Sunday, July 13, 2008

An Epic For Our Times

Calvin: Wasn't that on the cover of the first issue of New Gods? Stealing from Kirby is not cool.

ABP: Quiet, and let me talk!

{Night, early last week. Calvin's out of town, the apartment is dark, dusty, dreary, stinking of decay. A shadowy, hooded figure lands on the balcony and slides the door open.}

UnCalvin: Hmph. You'd think he could at least have enough respect for me to improve his security. His loss. Time to cause a little strife.

{UnCalvin surveys the room, and notices something gleaming in the hallway.}

UnCalvin: Now what junk has he left on the floor? Such disorder.

ABP: I'm not junk, and you won't cause any strife tonight!

{Adorable Baby Panda strides, well waddles, into the moonlight, clad in armor. Some of the white fur around the nose sticks out through the openings in the faceplate.}

UnCalvin: *calmly* Oh no, it is Adorable Baby Panda, I'd better run.

{UnCalvin takes one step back, but then launches forward off that foot, drawing a sword in a shallow upward arc. ABP hunches down, and raises an armored left forearm to ward off the blow. Then sword strikes the armor solidly, then rebounds, causing UnCalvin to take a step back.}

UnCalvin: Impressive work. However, armor frequently has weak points at the joints so you can move, and I doubt they'll stop the attacks as easily!

{UnCalvin leaps into the air, and dives down downward, bringing the sword towards the point where the left arm meets the shoulder in a stroke that whistles through the air. But ABP simply twists to the right and the strike hits on its back. The force does drive ABP forward onto its knees, but the blade doesn't cut through, instead sliding off and embedding into the carpet.}

ABP: Pretty hard to hit such a small target, huh? And you really shouldn't say what you plan to do before you do it.
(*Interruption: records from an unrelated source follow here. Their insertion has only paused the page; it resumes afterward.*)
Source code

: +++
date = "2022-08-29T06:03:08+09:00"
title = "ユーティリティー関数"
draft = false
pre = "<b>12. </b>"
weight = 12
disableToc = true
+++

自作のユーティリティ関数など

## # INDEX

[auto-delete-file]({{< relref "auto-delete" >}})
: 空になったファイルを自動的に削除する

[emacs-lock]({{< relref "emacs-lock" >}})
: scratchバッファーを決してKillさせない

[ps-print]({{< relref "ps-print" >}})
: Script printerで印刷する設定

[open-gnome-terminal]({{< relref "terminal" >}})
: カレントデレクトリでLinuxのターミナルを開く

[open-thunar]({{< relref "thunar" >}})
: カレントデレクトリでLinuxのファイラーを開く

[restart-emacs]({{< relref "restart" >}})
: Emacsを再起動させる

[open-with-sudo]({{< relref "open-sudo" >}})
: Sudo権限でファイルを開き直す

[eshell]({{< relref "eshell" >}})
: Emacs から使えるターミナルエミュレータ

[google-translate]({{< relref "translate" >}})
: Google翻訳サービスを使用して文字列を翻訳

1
{Glaring, UnCalvin swings again, a perfectly flat swing aimed at ABP's neck. ABP ducks down and the blade clangs off the side of the helmet. Fortunately, ABP is standing next to the wall, and avoids being sent flying across the room.}

UnCalvin: Fine. I can't get at you. {UnCalvin backs up and leans against a table casually.} So this was your brilliant plan? Get me to exhaust myself trying to defeat you? I'm not going to get drawn into that game.

ABP: No. My plan was to be safe from your attacks, so I could launch my own!

{ABP reaches back into the shadows of the hallway and draws a broadsword, much longer than the young panda. ABP slowly raises the sword above its head, then lurches forward.}

UnCalvin: Having a little difficulty? Maybe you should have chosen a more appropriate weapon? Bigger isn't always better. Well, it usually is, but in some instances. . .

{What instances UnCalvin might have meant are lost to the moment, as ABP lunges and brings the sword straight down in an arc that would end at UnCalvin's nose. The older fighter failed to realize that as difficult as it might be to raise the sword, with gravity's aid, it's much easier to bring it down. ABP counted on UnCalvin's overconfidence upon seeing those struggles to provide an element of surprise. And it almost worked. But almost just isn't good enough.}

*Interruption* Calvin: Whoa, time out. You're slipping into Claremontism land there, so be aware. If you use "focused totality", I'm stopping you before you slip into closet lesbianism land.

ABP: Closet what?

Calvin: Nothing. I mean, ask your mother, but don't tell her where you heard the term. I mean, please continue. *End 1st interruption*

{But almost just isn't good enough. Where UnCalvin stood, there is only ABP' sword. And what's left of Calvin's table. UnCalvin now stand in front of a squat bookcase, next to the TV.}

UnCalvin: Bravo. Impressive swing. Well, I had three swings, so I suppose you still have two left. Come on then, let's not tarry.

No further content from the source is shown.